An often asked question is,” What are Speaker Crossovers and what do they do? To those without experience, the concept can sound quite daunting. We will answer the question and help you to understand the basics. We will try not to get too complex.
Why speaker crossovers are needed
Individual loudspeaker drivers are not able to cover the entire audio spectrum from low to high frequencies with an acceptable volume and the absence of distortion. The speaker crossover is a component found in almost all Loudspeaker cabinets, Power amplifiers, Home Cinema 5.1 surround sound audio systems, and car audio systems.
A crossover is an electronic circuitry filter that blocks out unfiltered frequencies to the driver within a speaker or group of speakers. The general rule is that every speaker that has more than one driver requires a crossover.
The crossover network splits an audio signal and directs different frequencies to the right loudspeaker drivers designed to operate within different frequency ranges. This allows a group of specific frequencies to be sent to the driver in each speaker allowing that speaker to play efficiently and effectively.
How speaker crossover works in practice
If you look, for example, at high frequencies, the crossovers will control frequencies to confirm that only tweeters get the very high frequencies and none of the low frequencies that the driver was not designed to deliver.
This results in the system’s volume potential and clarity being vastly improved, as each driver in a speaker is responsible only for those frequencies that it will reproduce most effectively.
Frequencies have been mentioned often in this introduction. Sound waves are movements of air molecules that our ears translate into sound and frequency refers to the number of cycles (oscillations) these waves produce in a second. Measured as hertz or Hz.
Therefore, a 20Hz tone will vibrate 20 times per second.
A lower frequency is a lower pitch and a higher frequency will be a higher pitch. An audio filter is a circuit that allows a specific range of frequencies to be sent to the driver.
There are three types of filters:
- A High-pass filter (HPF) – This Filter allows frequencies above the chosen cut-off frequency to pass through to a speaker and also limits frequencies that are too low for that driver to operate efficiently
- A Low-pass filter (LPF) – This Filter allows all frequencies below the chosen cut-off frequency to pass through to a speaker. A ceiling is set to cut out any high frequencies.
- A Band-pass filter (BPF) – This filter uses a combination of a High Pass Crossover and a Low Pass Crossover to allow a range of frequencies higher or lower than 2 decided frequencies (one High Pass and one Low Pass) to pass through to a driver.
Human ears can register sounds from about 20 Hz up to 20000 Hz.

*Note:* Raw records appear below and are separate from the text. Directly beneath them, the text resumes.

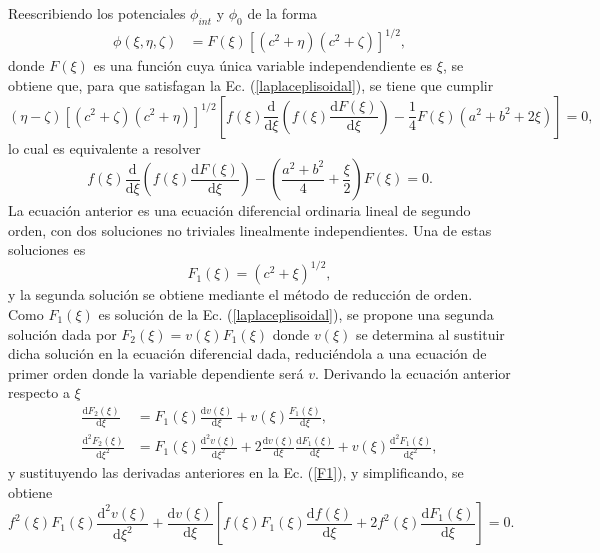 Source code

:Reescribiendo los potenciales $\phi_{int}$ y $\phi_0$ de la forma
\begin{align}
    \phi(\xi,\eta,\zeta)&=F(\xi)[(c^2+\eta)(c^2+\zeta)]^{1/2}, 
    \label{phi0 con F}
\end{align}
donde $F(\xi)$ es una función cuya única variable independendiente es $\xi$, se obtiene que, para que satisfagan la Ec. (\ref{laplaceplisoidal}), se tiene que cumplir 
\begin{equation}
  (\eta-\zeta)[(c^2+\zeta)(c^2+\eta)]^{1/2}\left[f(\xi)\frac{\text{d}}{\text{d}\xi}\left(f(\xi)\frac{ \text{d} F(\xi)}{\text{d}\xi}\right)-\frac{1}{4}F(\xi)(a^2+b^2+2\xi)\right]=0,
\end{equation}
lo cual es equivalente a resolver
\begin{equation}
    f(\xi)\frac{\text{d}}{\text{d}\xi}\left(f(\xi)\frac{ \text{d} F(\xi)}{\text{d}\xi}\right)-\left(\frac{a^2+b^2}{4}+\frac{\xi}{2}\right)F(\xi)=0.
    \label{ecsimpli}
\end{equation}
La ecuación anterior es una ecuación diferencial ordinaria lineal de segundo orden, con dos soluciones no triviales linealmente independientes. Una de estas soluciones es
\begin{equation}
    F_1(\xi)=(c^2+\xi)^{1/2},
    \label{F1}
\end{equation}
y la segunda solución se obtiene mediante el método de reducción de orden. Como $F_1(\xi)$ es solución de la Ec. (\ref{laplaceplisoidal}), se propone una segunda solución dada por $F_2(\xi)=v(\xi)F_1(\xi)$ donde $v(\xi)$ se determina al sustituir dicha solución en la ecuación diferencial dada, reduciéndola a una ecuación de primer orden donde la variable dependiente será $v$. Derivando la ecuación anterior respecto a $\xi$
\begin{align*}
    \frac{\text{d}F_2(\xi)}{\text{d}\xi}&=F_1(\xi)\frac{\text{d}v(\xi)}{\text{d}\xi}+v(\xi)\frac{F_1(\xi)}{\text{d}\xi},\\
    \frac{\text{d}^2F_2(\xi)}{\text{d}\xi^2}&=F_1(\xi)\frac{\text{d}^2v(\xi)}{\text{d}\xi^2}+2\frac{\text{d}v(\xi)}{\text{d}\xi}\frac{\text{d}F_1(\xi)}{\text{d}\xi}+v(\xi)\frac{\text{d}^2F_1(\xi)}{\text{d}\xi^2},
\end{align*}
y sustituyendo las derivadas anteriores en la Ec. (\ref{F1}), y simplificando, se obtiene
\begin{equation*}
    f^2(\xi)F_1(\xi)\frac{\text{d}^2v(\xi)}{\text{d}\xi^2}+\frac{\text{d}v(\xi)}{\text{d}\xi}\left[f(\xi)F_1(\xi)\frac{\text{d}f(\xi)}{\text{d}\xi}+2f^2(\xi)\frac{\text{d}F_1(\xi)}{\text{d}\xi}\right]=0.
\end{equation*}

The frequencies can be divided into:
- High frequency – Tweeter (small diaphragm ) 2000 Hz – 20000 Hz
- Mid-range frequency – ( slightly larger diaphragm) 250 – 4000 Hz
- Low range frequency – Woofer ( larger diaphragm ) 50 – 1000 Hz
- Low range frequency – Subwoofer (very large diaphragm) 20 – 200 Hz
A speaker crossover will ensure that tweeters only receive the highest frequency signals, nothing lower.
Crossovers help to avoid resonant frequencies. This refers to the frequency at which the cabinet surrounding one or more drivers is made to vibrate.
2-Way, 3-Way, and 4-Way Crossovers
A 2-way speaker crossover will divide the frequency range between two speakers. Speaker systems provide these crossover networks with two drivers. A tweeter and a woofer.
High audio frequencies are transferred to the tweeter through HPF and the low frequencies are sent to the woofer through LPF.
A 3-way crossover will include three filters. HPF, BPF, and LPF.
3-way systems use this system to divide the frequencies into low, middle, and high-range frequencies. Mid-range frequencies are sent in the direction of the mid-range speakers.
A 4-way crossover system, by contrast, will send signals to, you guessed it, 4 drivers. These drivers are normally a woofer, a mid-range speaker, a tweeter, and a super tweeter.
The sound frequency is reproduced as lows, mids/low-mids, highs/high-mids, and highs/ super-highs. If the system has a super tweeter, the extra filter will only allow ultra-high frequencies to pass through.
The Home cinema 5.1 surround sound audio systems use a crossover that separates the very-low-frequency signal so that it can be sent to a subwoofer.
The remaining low, mid-and high -range frequencies are sent to the other 5 speakers which are placed around the room.
The signals to these speakers are further split up using a passive crossover into a low/mid-range woofer and a high-range tweeter.
Active vs. Passive Crossovers
The crossover filters can be “active” or “passive” and are described as two-way or three-way, meaning that the crossover splits a signal into two or three frequency ranges respectively.
Passive crossovers use a network of passive electrical components such as ( capacitors, inductors and, resistors ) to split up an amplified signal.
This enables the amplified signal to be sent to two or more drivers, such as (a woofer and a tweeter) or ( a sub-woofer, a woofer, and a tweeter)
Active Crossovers use a Microprocessor to split and transmit frequencies to the specified server.
Here are the differences as well as the pros and cons of passive vs. active crossover:
|Between amp and speaker
|Between receiver and amp
|Splitting an amplified signal and delivering to multiple drivers
|Using low signals and splitting the frequencies by use of line-level signals
|Medium with less accuracy
Both high and low-pass filters can filter signals of different strengths. These are referred to as orders. Usually, only filters between the first and fourth-order are used.
Filters can be classified based on their octave slope which is measured in dB (decibels).
A first-order filter can block signals up to 6 dB and a fourth-order filter can block filters up to 24 dB per octave.
Crossovers are essential. It is like the brain of a loudspeaker. It controls the range of frequencies that each driver is optimized to reproduce.
A loudspeaker system that does not have a properly designed crossover can cause an excess in frequency overlap between drivers which can increase distortion and lead to poor sound quality and eventually damage the driver.